Não é preciso ir muito longe para enxergar a contradição. Homens se produzem com perucas, acessórios e maquiagem para parecerem com figuras femininas e vão para as ruas agredir mulheres. Apesar de ser um bloco que possui longa tradição, fundado em 1965, até quem já desfilou durante anos concorda que o perfil das "brincadeiras" virou violento e assusta parte de quem curte o Carnaval.
Na segunda-feira (20), uma jovem de 25 anos, que preferiu não ser identificada com medo de represálias, até tentou não se esbarrar com os integrantes do bloco. Ela passava pelo Campo Grande quando viu a concentração das Muquiranas, que seria guiada pela banda Psirico, e de cara sentiu medo.
"A gente sabe a fama que eles têm de agredir e que é melhor não passar perto", diz. Como não teve escolha, passou ao lado de um grupo de homens e foi agredida. "Puxaram meu cabelo e meu braço muito forte.
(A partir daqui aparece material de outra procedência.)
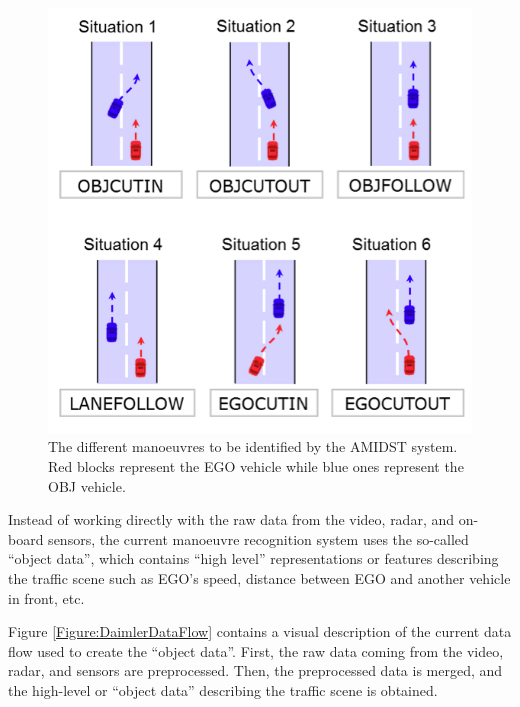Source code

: \begin{figure}[ht!]
\begin{center}
\includegraphics[scale=0.4]{./figures/DaimlerManeuvers}
\caption{\label{Figure:DaimlerManeuvers}The different manoeuvres to be identified by the AMIDST system. Red blocks represent the EGO vehicle while blue ones represent the OBJ vehicle.}
\end{center}
\end{figure}

Instead of working directly with the raw data from the video, radar, and on-board sensors, the current manoeuvre recognition system uses the so-called ``object data'', which contains ``high level'' representations or features describing the traffic scene such as EGO's speed, distance between EGO and another vehicle in front, etc.  

Figure \ref{Figure:DaimlerDataFlow} contains a visual description of the current data flow used to create the ``object data''.  First, the raw data coming from the video, radar, and sensors are preprocessed. Then, the preprocessed data is merged, and the high-level or ``object data'' describing the traffic scene is obtained.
Me assediaram com comentários e jogaram água no meu olho", relata.
A situação ficou ainda pior quando ela esbarrou novamente com o bloco já cheio. Na companhia de dois amigos homossexuais, que também foram assediados, a jovem foi beijada à força por um dos integrantes. "Um homem veio me beijar e eu falei que não queria e que "não é não". Foi então que ele me deu um beijo no rosto à força", lembra.
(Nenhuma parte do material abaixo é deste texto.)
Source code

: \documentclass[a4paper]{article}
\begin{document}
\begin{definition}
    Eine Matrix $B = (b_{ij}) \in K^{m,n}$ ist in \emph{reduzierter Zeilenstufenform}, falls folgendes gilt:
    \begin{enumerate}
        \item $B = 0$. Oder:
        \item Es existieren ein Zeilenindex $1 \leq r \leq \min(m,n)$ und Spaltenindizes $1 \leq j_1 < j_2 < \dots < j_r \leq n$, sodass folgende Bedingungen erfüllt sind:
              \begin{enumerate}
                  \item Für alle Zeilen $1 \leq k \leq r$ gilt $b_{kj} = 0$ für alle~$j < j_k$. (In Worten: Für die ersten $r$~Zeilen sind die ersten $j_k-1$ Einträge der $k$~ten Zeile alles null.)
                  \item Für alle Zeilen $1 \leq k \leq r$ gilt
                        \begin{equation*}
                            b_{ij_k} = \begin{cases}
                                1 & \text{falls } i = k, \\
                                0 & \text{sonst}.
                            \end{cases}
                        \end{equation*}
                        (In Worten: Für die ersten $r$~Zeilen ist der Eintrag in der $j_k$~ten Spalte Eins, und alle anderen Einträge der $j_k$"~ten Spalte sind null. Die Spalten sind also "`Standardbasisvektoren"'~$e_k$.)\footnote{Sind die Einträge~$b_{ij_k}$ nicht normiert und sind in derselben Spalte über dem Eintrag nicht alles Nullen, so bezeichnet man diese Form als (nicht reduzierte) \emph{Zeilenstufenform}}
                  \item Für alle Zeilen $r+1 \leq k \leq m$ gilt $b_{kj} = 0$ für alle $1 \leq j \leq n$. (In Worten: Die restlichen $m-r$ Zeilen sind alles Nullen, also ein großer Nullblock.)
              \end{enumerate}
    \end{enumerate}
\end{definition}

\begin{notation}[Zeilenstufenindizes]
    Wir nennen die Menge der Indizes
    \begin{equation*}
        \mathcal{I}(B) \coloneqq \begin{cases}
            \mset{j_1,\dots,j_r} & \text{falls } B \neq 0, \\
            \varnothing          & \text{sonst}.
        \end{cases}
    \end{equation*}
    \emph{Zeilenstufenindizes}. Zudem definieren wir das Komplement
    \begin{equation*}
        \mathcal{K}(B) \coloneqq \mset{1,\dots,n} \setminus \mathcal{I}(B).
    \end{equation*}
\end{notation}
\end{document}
Apesar da angústia que sofreu no momento, ela só se deu conta que havia sido vítima de assédio quando assistiu o vídeo de outra mulher sendo agredida pelo grupo. A naturalização de comportamentos que são enquadrados em crimes sexuais é reflexo do machismo da sociedade, como explica a cientista política e doutora em Estudos Feministas e de Gênero, Rebeca Sobral Freire.
"Homens fazem um investimento para se montarem como mulheres e tem comportamentos que as ridicularizam e as agridem ao invés de trazer uma discussão sobre a própria condição das mulheres", analisa. A exposição de corpos que acontece durante a folia vira oportunidade para que homens reproduzam o machismo travestido de piada.
Mas os rastros deixados pelo grupo vão além de assédio e violência. Integrantes do bloco causaram tumulto e promoveram cenas de vandalismo ao subir em portões de prédios, banheiros químicos e pontos de ônibus enquanto desfilavam no circuito Osmar.
Consequências
Longe de ser diversão, a violência de membros das Muquiranas deve ser tratada na Justiça. Depois da disseminação do vídeo, o Ministério Público da Bahia (MP-BA) instaurou um procedimento para apurar a agressão e solicitará a instauração de um inquérito pela Polícia Civil. O MP aguarda que a vítima se apresente para obter mais informações e possivelmente punir os autores. A polícia não confirmou se os procedimentos já foram iniciados.